Exercise objective. Only the lines below starting at the one that contains "Spark + Redis Integration" and ending at the one that contains "data from Kafka" are to be reproduced, exactly and with both ends kept.

%%

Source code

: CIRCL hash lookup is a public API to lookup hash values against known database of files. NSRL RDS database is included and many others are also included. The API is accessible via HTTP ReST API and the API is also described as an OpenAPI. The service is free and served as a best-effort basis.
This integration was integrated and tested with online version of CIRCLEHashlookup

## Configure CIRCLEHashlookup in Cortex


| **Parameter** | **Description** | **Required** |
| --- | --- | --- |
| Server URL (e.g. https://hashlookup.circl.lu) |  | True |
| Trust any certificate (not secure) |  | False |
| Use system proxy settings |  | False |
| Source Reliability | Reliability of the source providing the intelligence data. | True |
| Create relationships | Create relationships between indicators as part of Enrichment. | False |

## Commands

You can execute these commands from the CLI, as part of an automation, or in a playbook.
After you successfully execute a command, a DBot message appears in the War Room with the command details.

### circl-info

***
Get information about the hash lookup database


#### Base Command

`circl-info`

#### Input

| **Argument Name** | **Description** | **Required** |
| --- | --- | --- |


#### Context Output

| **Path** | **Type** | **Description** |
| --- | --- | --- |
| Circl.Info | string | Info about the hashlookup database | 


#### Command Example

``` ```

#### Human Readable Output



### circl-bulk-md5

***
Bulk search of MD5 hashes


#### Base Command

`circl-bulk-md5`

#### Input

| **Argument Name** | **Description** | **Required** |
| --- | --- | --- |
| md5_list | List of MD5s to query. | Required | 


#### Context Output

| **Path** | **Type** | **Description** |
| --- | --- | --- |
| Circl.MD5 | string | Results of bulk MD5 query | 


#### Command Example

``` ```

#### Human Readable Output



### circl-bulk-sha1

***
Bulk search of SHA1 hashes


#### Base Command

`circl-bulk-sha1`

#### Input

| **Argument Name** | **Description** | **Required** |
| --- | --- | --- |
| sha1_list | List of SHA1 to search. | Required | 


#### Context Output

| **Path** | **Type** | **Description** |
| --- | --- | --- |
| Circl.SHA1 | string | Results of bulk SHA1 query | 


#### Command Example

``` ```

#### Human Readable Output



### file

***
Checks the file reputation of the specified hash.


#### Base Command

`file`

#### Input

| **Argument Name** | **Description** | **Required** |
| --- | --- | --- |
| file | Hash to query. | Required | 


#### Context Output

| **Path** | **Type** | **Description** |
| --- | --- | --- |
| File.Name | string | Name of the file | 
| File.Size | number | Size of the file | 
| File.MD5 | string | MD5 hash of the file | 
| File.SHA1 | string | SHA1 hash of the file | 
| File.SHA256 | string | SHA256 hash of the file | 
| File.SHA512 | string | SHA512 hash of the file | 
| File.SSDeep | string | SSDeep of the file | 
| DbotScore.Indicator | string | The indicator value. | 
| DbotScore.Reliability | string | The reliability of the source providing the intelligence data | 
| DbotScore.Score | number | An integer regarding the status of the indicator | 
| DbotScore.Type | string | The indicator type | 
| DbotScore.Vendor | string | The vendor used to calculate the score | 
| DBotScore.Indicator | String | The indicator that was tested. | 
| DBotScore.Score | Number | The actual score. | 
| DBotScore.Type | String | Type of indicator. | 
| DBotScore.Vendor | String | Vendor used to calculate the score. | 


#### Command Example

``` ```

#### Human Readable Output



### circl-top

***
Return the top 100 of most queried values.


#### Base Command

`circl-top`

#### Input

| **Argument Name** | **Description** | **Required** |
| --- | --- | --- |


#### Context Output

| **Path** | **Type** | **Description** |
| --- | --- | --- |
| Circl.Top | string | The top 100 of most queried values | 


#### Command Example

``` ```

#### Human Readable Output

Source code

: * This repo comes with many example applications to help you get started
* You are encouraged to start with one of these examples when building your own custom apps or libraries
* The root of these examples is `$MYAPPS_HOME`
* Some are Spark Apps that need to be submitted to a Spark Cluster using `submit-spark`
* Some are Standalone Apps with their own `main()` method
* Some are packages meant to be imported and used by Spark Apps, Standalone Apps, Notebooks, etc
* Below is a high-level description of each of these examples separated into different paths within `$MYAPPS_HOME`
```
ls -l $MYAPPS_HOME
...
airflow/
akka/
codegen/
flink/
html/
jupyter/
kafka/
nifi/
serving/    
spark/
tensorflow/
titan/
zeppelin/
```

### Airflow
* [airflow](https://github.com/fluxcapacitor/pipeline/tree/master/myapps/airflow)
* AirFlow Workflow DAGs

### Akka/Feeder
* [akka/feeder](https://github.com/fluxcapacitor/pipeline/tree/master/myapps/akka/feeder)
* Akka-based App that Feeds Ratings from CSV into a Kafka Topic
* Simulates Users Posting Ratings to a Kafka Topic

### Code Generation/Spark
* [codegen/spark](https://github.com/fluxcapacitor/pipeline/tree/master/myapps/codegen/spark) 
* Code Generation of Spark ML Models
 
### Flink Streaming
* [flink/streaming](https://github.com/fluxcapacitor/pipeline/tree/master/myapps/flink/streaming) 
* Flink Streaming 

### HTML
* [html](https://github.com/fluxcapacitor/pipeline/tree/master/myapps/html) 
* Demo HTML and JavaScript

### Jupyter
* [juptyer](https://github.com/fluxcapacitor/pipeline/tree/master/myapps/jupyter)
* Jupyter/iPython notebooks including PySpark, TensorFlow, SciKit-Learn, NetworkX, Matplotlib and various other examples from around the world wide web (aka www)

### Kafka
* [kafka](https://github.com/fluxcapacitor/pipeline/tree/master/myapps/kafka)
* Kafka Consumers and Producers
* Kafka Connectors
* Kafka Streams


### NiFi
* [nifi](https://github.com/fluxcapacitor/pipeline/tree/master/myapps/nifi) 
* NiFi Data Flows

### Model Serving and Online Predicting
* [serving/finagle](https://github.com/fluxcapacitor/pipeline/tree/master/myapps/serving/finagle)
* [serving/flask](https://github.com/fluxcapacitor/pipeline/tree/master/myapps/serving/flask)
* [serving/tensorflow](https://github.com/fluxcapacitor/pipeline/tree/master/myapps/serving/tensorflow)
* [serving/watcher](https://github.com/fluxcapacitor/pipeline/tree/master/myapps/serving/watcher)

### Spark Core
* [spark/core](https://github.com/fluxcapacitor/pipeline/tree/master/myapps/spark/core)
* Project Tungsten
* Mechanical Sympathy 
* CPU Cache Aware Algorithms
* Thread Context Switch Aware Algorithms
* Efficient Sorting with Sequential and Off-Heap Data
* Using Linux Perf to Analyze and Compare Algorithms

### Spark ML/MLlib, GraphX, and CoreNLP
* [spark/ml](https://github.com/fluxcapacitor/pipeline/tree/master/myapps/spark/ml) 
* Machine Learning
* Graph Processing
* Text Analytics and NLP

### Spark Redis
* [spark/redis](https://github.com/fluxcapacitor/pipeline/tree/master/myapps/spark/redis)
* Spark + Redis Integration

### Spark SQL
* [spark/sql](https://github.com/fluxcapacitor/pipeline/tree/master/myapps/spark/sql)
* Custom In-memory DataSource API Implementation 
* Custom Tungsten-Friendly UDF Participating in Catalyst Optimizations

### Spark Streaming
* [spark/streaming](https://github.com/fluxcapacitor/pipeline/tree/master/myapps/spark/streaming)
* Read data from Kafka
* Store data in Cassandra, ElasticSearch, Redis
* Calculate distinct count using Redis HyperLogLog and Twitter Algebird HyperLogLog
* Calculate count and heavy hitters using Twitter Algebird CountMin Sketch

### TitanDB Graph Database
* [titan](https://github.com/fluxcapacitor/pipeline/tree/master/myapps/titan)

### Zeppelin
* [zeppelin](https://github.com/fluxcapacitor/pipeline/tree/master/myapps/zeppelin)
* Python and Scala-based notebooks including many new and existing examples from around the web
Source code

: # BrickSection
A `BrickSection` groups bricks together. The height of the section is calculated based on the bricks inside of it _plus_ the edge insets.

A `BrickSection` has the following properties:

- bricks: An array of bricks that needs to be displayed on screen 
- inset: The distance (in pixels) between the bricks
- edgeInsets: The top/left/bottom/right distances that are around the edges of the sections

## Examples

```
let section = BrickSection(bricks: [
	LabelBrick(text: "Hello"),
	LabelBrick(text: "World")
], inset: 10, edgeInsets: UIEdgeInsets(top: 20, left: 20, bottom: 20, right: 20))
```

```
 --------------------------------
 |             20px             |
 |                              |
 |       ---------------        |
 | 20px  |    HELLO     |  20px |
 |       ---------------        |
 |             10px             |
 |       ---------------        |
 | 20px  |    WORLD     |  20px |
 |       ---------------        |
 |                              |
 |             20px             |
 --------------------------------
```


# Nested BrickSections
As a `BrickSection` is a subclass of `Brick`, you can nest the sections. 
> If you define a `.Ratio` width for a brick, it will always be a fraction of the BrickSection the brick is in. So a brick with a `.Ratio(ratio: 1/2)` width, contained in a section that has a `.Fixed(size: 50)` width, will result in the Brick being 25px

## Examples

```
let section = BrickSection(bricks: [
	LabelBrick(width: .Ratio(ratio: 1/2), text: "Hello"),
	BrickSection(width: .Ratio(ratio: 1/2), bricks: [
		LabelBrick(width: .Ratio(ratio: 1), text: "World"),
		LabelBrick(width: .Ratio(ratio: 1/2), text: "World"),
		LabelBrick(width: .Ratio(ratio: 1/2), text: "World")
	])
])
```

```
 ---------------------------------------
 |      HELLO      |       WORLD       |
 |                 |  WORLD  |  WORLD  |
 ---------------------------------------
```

%%

Result of the exercise.
* Spark + Redis Integration

### Spark SQL
* [spark/sql](https://github.com/fluxcapacitor/pipeline/tree/master/myapps/spark/sql)
* Custom In-memory DataSource API Implementation 
* Custom Tungsten-Friendly UDF Participating in Catalyst Optimizations

### Spark Streaming
* [spark/streaming](https://github.com/fluxcapacitor/pipeline/tree/master/myapps/spark/streaming)
* Read data from Kafka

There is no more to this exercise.